A Itália está particularmente exposta à concorrência desleal da Alemanha. Numa Itália cuja estrutura industrial já se encontra empobrecida há décadas por manobras agressivas franco-alemãs, podem ocorrer novas crises de dívida com a recessão que se aproxima, seguidas de novas políticas de austeridade. Neste contexto, haverá novas iniciativas agressivas por parte da Alemanha, que sempre desejou apropriar-se dos bens imobiliários e de poupança da Itália, que se encontram entre os mais elevados da Europa.
A estratégia americana de agressão contra a Europa
A Europa não será certamente desmembrada pela política de chantagem energética de Putin, mas por um processo de decomposição interna que já está bem avançado.

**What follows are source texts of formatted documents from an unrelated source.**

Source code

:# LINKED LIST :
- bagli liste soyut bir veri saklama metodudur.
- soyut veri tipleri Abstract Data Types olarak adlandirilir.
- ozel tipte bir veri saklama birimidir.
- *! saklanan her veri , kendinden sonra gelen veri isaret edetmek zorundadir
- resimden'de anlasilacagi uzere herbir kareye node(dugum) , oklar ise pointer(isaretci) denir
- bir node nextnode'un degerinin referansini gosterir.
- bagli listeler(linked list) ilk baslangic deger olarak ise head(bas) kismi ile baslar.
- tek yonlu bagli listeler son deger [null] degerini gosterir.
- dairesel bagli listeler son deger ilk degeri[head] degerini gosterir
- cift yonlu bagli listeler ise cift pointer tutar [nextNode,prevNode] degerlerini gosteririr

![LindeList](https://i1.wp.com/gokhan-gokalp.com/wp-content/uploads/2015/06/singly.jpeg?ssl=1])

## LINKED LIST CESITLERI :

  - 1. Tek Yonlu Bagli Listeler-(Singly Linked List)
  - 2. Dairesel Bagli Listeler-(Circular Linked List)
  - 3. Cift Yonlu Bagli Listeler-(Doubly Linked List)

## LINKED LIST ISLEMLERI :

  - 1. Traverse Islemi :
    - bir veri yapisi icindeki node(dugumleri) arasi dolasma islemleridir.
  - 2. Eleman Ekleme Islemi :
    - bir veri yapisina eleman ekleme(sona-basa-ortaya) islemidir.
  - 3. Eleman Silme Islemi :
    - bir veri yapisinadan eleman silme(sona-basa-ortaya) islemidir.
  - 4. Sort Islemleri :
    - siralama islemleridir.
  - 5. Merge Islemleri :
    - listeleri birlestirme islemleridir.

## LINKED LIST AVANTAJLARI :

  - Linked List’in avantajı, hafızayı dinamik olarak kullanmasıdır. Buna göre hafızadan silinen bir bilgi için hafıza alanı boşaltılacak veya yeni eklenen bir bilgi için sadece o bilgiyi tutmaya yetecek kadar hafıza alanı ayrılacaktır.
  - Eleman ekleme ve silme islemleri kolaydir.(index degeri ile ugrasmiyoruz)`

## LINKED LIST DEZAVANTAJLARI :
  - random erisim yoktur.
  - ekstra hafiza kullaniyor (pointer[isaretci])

O silêncio voluntário de Von der Leyen em relação às iniciativas de nacionalismo predatório da Alemanha também deve ser notado. Limitou-se apenas a apelos retóricos à unidade da UE. O mesmo Von der Leyen que sancionou o soberanismo da Hungria de Orban e foi responsável por interferências graves e indevidas nas eleições italianas ao afirmar que “se as coisas correrem numa direcção difícil, temos os instrumentos para agir”, está agora calada em relação ao nacionalismo predatório de Scholz.

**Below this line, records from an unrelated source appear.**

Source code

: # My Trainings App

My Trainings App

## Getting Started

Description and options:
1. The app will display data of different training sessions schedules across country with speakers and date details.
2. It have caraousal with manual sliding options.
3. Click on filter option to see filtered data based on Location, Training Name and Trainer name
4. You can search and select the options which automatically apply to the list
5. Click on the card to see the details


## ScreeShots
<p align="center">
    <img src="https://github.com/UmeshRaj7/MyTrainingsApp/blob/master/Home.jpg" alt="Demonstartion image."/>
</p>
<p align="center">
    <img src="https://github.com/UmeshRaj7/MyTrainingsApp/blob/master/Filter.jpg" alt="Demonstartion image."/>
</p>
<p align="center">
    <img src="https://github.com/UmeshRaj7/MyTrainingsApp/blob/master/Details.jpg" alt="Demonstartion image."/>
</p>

De facto, com o fim da Guerra Fria e a expansão da NATO para a Europa de Leste, a relevância do papel estratégico da Alemanha na contenção da Rússia diminuiu. Este papel é agora desempenhado pela Polónia e pelos países bálticos que fazem fronteira directa com a Rússia.
A guerra EUA-Rússia na Ucrânia levou ao reposicionamento geopolítico da Europa no seio da NATO, com uma função russofóbica. Mas, em perfeita coerência com a estratégia geopolítica dos EUA, a decomposição interna da UE está também a ter lugar. A Europa, privada de uma subjectividade geopolítica autónoma no contexto mundial, diminuída no seu poder económico e tornada dependente dos EUA no campo energético, só progressivamente se desmembrará, dilacerada por conflitos internos. O declínio do euro é uma prova clara disso mesmo. O euro está a depreciar-se face ao dólar devido à política anti-inflacionista implementada pelo Fed, que implica aumentos progressivos das taxas de juro. E os aumentos deliberados das taxas do BCE terão efeitos devastadores sobre uma economia europeia em recessão. Esta corrida do BCE aos aumentos das taxas dos EUA acabará por sangrar a Europa.

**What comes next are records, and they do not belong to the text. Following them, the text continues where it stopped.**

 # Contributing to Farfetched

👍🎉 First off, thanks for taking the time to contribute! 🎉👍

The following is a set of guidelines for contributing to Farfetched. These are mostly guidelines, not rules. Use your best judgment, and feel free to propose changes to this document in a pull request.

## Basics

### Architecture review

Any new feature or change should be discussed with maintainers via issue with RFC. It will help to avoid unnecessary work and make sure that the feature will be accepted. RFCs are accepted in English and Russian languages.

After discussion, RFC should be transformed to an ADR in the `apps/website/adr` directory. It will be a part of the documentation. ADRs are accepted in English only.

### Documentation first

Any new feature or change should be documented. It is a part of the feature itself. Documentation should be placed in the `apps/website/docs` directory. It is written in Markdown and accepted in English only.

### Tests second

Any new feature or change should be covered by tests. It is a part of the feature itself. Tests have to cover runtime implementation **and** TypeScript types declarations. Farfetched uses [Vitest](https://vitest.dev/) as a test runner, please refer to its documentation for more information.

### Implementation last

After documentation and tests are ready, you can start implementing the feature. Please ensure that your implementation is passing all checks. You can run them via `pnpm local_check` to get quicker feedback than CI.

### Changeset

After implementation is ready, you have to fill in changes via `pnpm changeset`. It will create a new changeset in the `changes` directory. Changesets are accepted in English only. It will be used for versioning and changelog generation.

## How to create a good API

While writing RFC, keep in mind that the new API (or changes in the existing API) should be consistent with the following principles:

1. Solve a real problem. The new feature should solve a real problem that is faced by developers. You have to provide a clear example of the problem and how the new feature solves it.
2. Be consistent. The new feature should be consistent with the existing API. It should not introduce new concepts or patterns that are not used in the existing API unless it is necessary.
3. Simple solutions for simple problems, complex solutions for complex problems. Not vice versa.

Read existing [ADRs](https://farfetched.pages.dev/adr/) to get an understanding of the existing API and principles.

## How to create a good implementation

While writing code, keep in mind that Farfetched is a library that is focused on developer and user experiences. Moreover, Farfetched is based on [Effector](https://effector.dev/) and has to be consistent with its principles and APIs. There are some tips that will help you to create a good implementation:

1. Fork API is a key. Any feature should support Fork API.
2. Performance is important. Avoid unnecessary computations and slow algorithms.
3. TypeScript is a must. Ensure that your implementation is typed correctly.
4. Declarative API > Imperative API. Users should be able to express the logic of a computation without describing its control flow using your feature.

A estratégia imperialista americana de agressão contra a Eurásia implica a desconstrução da UE. A crise económica que se avizinha transformar-se-á em breve numa crise política e institucional envolvendo todos os países europeus. Um conflito social alimentado pelo aumento das desigualdades irá também irromper. A responsabilidade das classes políticas pelas escolhas atlantistas suicidas da Europa em breve emergirá. Só a partir da dissolução interna da UE e da implosão do modelo neoliberal poderá emergir a nova Europa dos povos e das pátrias europeias. É isto uma utopia? Bem, só esta utopia nos pode salvar.